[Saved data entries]
■ ■ ■ ■

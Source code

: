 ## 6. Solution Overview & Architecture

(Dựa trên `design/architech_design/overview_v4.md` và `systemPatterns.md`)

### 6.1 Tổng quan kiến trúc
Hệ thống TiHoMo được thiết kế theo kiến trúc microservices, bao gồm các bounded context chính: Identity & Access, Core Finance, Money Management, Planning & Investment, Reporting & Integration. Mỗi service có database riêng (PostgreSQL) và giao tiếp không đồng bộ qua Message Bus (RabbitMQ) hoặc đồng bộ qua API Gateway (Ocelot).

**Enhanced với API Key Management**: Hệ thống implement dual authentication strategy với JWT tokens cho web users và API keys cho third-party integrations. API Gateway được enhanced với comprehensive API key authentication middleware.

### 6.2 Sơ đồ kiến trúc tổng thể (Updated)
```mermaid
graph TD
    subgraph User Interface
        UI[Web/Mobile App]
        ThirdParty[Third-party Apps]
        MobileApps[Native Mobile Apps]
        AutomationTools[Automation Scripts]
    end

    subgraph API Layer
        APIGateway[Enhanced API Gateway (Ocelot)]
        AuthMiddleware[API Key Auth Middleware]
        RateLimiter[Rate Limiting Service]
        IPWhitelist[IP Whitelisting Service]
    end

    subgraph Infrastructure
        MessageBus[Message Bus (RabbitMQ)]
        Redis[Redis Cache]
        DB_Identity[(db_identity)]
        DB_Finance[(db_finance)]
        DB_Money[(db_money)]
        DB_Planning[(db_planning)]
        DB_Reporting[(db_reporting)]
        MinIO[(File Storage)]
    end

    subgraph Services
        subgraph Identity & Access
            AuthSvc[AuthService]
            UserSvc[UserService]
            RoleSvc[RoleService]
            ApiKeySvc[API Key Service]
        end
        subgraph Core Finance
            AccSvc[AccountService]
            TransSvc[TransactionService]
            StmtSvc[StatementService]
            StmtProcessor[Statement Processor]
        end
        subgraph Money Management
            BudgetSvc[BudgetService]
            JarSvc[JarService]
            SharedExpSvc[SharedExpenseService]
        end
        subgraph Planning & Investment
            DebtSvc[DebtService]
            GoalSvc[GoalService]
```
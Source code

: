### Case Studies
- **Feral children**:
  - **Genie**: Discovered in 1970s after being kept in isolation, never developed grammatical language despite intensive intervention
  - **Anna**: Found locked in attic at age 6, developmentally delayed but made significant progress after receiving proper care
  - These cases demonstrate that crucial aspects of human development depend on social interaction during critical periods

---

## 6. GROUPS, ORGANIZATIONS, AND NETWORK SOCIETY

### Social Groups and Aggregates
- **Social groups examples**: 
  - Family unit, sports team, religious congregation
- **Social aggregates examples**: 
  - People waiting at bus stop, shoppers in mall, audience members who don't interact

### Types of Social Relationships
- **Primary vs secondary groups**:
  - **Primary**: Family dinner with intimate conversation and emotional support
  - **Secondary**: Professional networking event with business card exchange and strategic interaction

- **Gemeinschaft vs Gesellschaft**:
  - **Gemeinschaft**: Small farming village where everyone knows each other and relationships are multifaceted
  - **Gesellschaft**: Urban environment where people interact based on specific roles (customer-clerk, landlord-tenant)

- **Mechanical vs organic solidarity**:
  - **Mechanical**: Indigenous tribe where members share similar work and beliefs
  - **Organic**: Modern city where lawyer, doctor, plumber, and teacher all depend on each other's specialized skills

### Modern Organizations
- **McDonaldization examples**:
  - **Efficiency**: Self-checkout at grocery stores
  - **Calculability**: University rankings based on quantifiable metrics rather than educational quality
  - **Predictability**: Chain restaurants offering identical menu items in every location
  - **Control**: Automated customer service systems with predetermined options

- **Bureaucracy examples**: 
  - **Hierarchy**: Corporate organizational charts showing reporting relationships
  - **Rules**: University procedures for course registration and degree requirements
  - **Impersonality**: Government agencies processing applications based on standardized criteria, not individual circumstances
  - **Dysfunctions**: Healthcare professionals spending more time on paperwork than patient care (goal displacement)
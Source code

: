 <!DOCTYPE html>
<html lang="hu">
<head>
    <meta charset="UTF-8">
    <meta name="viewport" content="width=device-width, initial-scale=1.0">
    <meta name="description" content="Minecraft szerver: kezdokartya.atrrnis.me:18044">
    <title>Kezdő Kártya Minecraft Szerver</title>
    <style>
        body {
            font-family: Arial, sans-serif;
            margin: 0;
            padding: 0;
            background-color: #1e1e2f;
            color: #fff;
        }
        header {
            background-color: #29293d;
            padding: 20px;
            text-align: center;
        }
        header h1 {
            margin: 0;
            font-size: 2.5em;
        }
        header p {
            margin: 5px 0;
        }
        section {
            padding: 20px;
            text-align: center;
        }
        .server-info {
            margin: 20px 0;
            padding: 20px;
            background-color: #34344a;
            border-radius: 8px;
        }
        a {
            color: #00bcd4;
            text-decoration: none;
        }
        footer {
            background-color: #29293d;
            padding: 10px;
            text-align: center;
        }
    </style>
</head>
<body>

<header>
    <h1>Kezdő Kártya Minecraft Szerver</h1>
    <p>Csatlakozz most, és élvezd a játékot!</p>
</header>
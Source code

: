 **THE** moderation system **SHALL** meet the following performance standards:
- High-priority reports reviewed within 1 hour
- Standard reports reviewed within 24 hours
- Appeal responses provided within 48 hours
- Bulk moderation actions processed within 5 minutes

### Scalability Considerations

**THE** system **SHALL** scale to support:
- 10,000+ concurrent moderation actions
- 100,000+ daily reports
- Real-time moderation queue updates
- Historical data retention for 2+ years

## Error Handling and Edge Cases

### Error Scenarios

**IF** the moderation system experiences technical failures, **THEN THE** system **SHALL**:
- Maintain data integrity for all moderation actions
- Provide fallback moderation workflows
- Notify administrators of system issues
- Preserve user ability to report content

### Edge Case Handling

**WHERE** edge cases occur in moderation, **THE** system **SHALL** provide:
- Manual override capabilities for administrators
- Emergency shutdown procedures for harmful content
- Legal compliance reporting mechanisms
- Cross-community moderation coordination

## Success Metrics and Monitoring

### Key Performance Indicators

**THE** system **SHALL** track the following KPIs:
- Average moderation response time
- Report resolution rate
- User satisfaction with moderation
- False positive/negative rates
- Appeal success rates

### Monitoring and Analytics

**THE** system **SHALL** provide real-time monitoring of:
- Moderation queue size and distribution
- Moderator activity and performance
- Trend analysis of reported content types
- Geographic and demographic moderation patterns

■ ■ ■ ■

Work to complete ->
Print exactly the lines above, between the one holding "- **Primary vs" and the one holding "- **Hierarchy**: Corporate", inclusive, and nothing besides.

Solution for this exercise ->
- **Primary vs secondary groups**:
  - **Primary**: Family dinner with intimate conversation and emotional support
  - **Secondary**: Professional networking event with business card exchange and strategic interaction

- **Gemeinschaft vs Gesellschaft**:
  - **Gemeinschaft**: Small farming village where everyone knows each other and relationships are multifaceted
  - **Gesellschaft**: Urban environment where people interact based on specific roles (customer-clerk, landlord-tenant)

- **Mechanical vs organic solidarity**:
  - **Mechanical**: Indigenous tribe where members share similar work and beliefs
  - **Organic**: Modern city where lawyer, doctor, plumber, and teacher all depend on each other's specialized skills

### Modern Organizations
- **McDonaldization examples**:
  - **Efficiency**: Self-checkout at grocery stores
  - **Calculability**: University rankings based on quantifiable metrics rather than educational quality
  - **Predictability**: Chain restaurants offering identical menu items in every location
  - **Control**: Automated customer service systems with predetermined options

- **Bureaucracy examples**: 
  - **Hierarchy**: Corporate organizational charts showing reporting relationships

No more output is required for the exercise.